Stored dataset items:
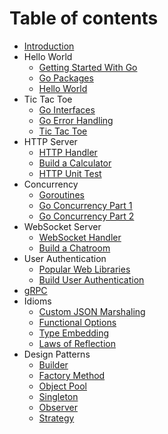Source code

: # Table of contents

* [Introduction](README.md)
* Hello World
  * [Getting Started With Go](hello-world/01-01-getting-started-with-go.md)
  * [Go Packages](hello-world/01-02-go-packages.md)
  * [Hello World](hello-world/01-03-project-hello-world.md)
* Tic Tac Toe
  * [Go Interfaces](tic-tac-toe/02-01-go-interfaces.md)
  * [Go Error Handling](tic-tac-toe/02-02-go-error-handling.md)
  * [Tic Tac Toe](tic-tac-toe/02-03-project-tic-tac-toe.md)
* HTTP Server
  * [HTTP Handler](http-server/03-01-go-http-handlers.md)
  * [Build a Calculator](http-server/03-02-project-calculator.md)
  * [HTTP Unit Test](http-server/03-03-go-http-unit-tests.md)
* Concurrency
  * [Goroutines](concurrency/04-01-go-routines.md)
  * [Go Concurrency Part 1](concurrency/04-02-go-concurrency-part-1.md)
  * [Go Concurrency Part 2](concurrency/04-03-go-concurrency-part-2.md)
* WebSocket Server
  * [WebSocket Handler](websocket-server/05-01-go-websocket-handlers.md)
  * [Build a Chatroom](websocket-server/05-02-project-chatroom.md)
* User Authentication
  * [Popular Web Libraries](user-authentication/06-01-popular-web-libraries.md)
  * [Build User Authentication](user-authentication/06-02-project-userauth.md)
* [gRPC](grpc/README.md)
* Idioms
  * [Custom JSON Marshaling](idioms/custom-json-marshaling.md)
  * [Functional Options](idioms/functional-options.md)
  * [Type Embedding](idioms/type-embedding.md)
  * [Laws of Reflection](idioms/laws-of-reflection.md)
* Design Patterns
  * [Builder](design-patterns/builder.md)
  * [Factory Method](design-patterns/factory-method.md)
  * [Object Pool](design-patterns/object-pool.md)
  * [Singleton](design-patterns/singleton.md)
  * [Observer](design-patterns/observer.md)
  * [Strategy](design-patterns/strategy.md)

§ PROBLEM DESCRIPTION
Print all the entries again exactly as written, but without the pictures.

§ PROBLEM SOLUTION
Source code

: # Table of contents

* [Introduction](README.md)
* Hello World
  * [Getting Started With Go](hello-world/01-01-getting-started-with-go.md)
  * [Go Packages](hello-world/01-02-go-packages.md)
  * [Hello World](hello-world/01-03-project-hello-world.md)
* Tic Tac Toe
  * [Go Interfaces](tic-tac-toe/02-01-go-interfaces.md)
  * [Go Error Handling](tic-tac-toe/02-02-go-error-handling.md)
  * [Tic Tac Toe](tic-tac-toe/02-03-project-tic-tac-toe.md)
* HTTP Server
  * [HTTP Handler](http-server/03-01-go-http-handlers.md)
  * [Build a Calculator](http-server/03-02-project-calculator.md)
  * [HTTP Unit Test](http-server/03-03-go-http-unit-tests.md)
* Concurrency
  * [Goroutines](concurrency/04-01-go-routines.md)
  * [Go Concurrency Part 1](concurrency/04-02-go-concurrency-part-1.md)
  * [Go Concurrency Part 2](concurrency/04-03-go-concurrency-part-2.md)
* WebSocket Server
  * [WebSocket Handler](websocket-server/05-01-go-websocket-handlers.md)
  * [Build a Chatroom](websocket-server/05-02-project-chatroom.md)
* User Authentication
  * [Popular Web Libraries](user-authentication/06-01-popular-web-libraries.md)
  * [Build User Authentication](user-authentication/06-02-project-userauth.md)
* [gRPC](grpc/README.md)
* Idioms
  * [Custom JSON Marshaling](idioms/custom-json-marshaling.md)
  * [Functional Options](idioms/functional-options.md)
  * [Type Embedding](idioms/type-embedding.md)
  * [Laws of Reflection](idioms/laws-of-reflection.md)
* Design Patterns
  * [Builder](design-patterns/builder.md)
  * [Factory Method](design-patterns/factory-method.md)
  * [Object Pool](design-patterns/object-pool.md)
  * [Singleton](design-patterns/singleton.md)
  * [Observer](design-patterns/observer.md)
  * [Strategy](design-patterns/strategy.md)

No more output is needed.